• [WHAT TO WORK ON]
Begin at the first line of the records below and, please, give each line again exactly until the line with "O registro da" is included.
(SUPPLIED RECORDS Opens)
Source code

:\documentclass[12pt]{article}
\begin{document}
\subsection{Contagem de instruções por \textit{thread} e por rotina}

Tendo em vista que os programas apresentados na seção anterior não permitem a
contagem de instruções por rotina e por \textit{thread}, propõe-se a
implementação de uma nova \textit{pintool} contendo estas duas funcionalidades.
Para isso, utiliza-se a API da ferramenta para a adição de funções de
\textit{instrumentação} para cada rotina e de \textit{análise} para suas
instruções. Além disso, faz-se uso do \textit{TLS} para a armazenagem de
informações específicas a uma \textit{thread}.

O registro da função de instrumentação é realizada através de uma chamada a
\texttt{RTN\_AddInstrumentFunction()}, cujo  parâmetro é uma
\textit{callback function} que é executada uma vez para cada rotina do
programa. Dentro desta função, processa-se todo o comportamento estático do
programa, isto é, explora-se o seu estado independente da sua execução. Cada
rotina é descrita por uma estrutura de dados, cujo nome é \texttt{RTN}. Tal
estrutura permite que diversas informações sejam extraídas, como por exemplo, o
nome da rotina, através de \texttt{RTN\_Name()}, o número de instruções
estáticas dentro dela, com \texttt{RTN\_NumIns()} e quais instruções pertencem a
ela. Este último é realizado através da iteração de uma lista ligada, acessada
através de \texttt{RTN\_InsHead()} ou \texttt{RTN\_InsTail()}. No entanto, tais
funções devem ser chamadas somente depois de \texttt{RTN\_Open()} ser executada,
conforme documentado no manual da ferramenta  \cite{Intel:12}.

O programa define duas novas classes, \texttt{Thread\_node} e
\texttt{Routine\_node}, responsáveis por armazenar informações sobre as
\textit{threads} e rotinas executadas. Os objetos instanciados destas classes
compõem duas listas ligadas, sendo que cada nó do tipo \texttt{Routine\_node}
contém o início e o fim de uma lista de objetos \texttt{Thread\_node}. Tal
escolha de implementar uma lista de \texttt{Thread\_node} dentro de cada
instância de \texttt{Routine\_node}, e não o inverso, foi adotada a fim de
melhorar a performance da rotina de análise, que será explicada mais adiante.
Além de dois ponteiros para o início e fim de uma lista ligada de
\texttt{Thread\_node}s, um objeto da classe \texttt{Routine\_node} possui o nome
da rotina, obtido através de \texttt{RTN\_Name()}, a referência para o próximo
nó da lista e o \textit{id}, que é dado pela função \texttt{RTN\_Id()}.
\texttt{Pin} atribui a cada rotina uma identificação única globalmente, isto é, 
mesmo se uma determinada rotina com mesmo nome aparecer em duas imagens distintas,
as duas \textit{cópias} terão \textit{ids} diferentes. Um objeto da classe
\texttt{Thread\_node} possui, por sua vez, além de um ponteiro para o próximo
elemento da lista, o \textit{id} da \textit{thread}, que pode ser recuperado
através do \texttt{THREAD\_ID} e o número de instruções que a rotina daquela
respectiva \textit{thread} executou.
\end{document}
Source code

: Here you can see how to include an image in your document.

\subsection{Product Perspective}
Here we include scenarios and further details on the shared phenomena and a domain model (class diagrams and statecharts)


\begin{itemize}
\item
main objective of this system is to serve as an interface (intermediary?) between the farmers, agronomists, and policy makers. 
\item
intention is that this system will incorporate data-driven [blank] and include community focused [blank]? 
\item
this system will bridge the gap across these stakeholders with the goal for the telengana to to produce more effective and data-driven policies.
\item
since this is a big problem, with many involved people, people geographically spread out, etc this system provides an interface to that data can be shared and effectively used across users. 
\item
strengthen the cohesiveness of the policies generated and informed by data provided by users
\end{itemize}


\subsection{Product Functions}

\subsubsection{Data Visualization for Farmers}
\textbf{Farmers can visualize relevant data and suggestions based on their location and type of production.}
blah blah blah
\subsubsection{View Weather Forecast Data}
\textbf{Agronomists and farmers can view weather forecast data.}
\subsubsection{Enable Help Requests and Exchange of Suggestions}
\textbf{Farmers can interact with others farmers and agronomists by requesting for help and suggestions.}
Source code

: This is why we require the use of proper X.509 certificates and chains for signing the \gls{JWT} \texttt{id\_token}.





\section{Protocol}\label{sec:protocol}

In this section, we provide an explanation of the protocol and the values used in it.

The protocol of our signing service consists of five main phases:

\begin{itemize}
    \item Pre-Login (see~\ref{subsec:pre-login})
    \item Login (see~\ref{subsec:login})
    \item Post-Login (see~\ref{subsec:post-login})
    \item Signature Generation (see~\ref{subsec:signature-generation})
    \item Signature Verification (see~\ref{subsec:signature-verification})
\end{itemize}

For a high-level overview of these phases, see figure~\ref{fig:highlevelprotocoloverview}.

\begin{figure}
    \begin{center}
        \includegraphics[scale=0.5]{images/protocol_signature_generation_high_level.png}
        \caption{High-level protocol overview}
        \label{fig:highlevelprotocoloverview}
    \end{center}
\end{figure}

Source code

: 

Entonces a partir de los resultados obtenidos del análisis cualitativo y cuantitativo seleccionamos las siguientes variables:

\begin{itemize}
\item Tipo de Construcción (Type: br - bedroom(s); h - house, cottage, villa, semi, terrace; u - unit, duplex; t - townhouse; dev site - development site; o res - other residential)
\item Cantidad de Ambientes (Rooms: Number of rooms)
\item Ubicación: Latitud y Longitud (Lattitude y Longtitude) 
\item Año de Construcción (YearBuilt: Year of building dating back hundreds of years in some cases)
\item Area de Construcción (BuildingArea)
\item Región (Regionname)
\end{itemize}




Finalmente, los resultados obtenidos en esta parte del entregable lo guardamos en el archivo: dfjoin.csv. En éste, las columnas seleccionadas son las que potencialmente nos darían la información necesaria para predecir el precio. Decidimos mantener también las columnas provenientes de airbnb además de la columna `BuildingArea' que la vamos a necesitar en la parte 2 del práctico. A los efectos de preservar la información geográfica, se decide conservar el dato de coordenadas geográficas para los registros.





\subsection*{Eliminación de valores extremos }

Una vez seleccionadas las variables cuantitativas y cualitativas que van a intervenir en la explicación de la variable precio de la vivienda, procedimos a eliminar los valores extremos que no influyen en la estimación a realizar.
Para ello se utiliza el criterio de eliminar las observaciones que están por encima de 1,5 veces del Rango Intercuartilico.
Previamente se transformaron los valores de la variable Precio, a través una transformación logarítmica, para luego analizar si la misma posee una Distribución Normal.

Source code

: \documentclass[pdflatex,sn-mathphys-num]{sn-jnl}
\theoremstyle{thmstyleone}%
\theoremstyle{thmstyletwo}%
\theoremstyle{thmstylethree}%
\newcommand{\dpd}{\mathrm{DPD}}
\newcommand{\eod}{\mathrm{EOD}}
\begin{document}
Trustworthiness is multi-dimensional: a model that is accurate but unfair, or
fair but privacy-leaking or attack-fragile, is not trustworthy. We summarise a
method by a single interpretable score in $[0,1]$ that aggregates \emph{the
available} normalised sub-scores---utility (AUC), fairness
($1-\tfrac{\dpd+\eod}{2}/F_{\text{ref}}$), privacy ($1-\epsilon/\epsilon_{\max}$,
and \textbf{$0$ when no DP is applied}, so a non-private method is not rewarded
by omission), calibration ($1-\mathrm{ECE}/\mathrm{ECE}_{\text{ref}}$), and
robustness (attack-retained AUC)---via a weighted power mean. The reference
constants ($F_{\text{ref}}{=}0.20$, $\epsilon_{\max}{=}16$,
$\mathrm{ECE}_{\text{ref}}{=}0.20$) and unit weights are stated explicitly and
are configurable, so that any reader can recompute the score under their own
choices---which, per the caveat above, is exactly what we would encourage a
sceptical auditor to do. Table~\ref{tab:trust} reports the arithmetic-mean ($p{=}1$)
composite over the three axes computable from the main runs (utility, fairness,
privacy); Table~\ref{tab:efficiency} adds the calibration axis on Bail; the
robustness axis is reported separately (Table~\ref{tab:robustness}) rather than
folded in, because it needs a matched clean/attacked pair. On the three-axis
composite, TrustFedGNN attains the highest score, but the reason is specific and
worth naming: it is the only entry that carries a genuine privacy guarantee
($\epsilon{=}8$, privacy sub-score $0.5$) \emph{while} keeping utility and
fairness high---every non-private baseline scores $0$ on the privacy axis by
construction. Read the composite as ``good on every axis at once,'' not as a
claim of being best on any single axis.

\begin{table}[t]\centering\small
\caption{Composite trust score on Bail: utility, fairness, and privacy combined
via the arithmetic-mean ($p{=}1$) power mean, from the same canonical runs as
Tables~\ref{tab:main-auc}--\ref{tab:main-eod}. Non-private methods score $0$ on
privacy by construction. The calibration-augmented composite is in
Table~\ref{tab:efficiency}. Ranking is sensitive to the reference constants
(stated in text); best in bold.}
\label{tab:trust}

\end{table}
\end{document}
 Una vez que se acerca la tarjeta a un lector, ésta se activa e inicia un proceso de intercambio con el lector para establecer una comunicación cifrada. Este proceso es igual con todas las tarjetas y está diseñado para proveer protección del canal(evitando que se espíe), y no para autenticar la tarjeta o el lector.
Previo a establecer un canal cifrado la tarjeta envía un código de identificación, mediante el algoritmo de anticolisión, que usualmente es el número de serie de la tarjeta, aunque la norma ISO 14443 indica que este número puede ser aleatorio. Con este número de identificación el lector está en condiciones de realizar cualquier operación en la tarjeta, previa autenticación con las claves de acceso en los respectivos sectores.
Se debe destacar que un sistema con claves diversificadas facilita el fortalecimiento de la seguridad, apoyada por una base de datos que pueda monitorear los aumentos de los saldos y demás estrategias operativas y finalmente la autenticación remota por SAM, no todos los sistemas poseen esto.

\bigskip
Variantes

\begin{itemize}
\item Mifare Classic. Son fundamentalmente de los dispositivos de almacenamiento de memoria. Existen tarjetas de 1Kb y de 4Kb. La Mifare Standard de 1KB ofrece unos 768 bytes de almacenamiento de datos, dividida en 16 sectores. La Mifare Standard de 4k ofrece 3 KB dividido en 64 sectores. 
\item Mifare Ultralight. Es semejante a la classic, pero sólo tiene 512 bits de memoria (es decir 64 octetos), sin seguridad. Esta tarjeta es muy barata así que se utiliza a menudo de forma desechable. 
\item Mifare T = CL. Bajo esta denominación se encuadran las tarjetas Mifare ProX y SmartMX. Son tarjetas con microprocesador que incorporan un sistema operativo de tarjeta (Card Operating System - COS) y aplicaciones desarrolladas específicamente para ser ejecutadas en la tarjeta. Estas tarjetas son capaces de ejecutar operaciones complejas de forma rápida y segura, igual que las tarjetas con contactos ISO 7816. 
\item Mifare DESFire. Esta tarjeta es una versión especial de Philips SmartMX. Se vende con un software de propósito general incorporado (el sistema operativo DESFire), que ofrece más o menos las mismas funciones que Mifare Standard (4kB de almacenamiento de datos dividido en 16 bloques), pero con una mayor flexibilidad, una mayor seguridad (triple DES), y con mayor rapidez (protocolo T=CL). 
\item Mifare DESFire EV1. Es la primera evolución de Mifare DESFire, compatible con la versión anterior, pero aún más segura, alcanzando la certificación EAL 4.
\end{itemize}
(SUPPLIED RECORDS Closes)
• [OUTPUT]
Source code

:\documentclass[12pt]{article}
\begin{document}
\subsection{Contagem de instruções por \textit{thread} e por rotina}

Tendo em vista que os programas apresentados na seção anterior não permitem a
contagem de instruções por rotina e por \textit{thread}, propõe-se a
implementação de uma nova \textit{pintool} contendo estas duas funcionalidades.
Para isso, utiliza-se a API da ferramenta para a adição de funções de
\textit{instrumentação} para cada rotina e de \textit{análise} para suas
instruções. Além disso, faz-se uso do \textit{TLS} para a armazenagem de
informações específicas a uma \textit{thread}.

O registro da função de instrumentação é realizada através de uma chamada a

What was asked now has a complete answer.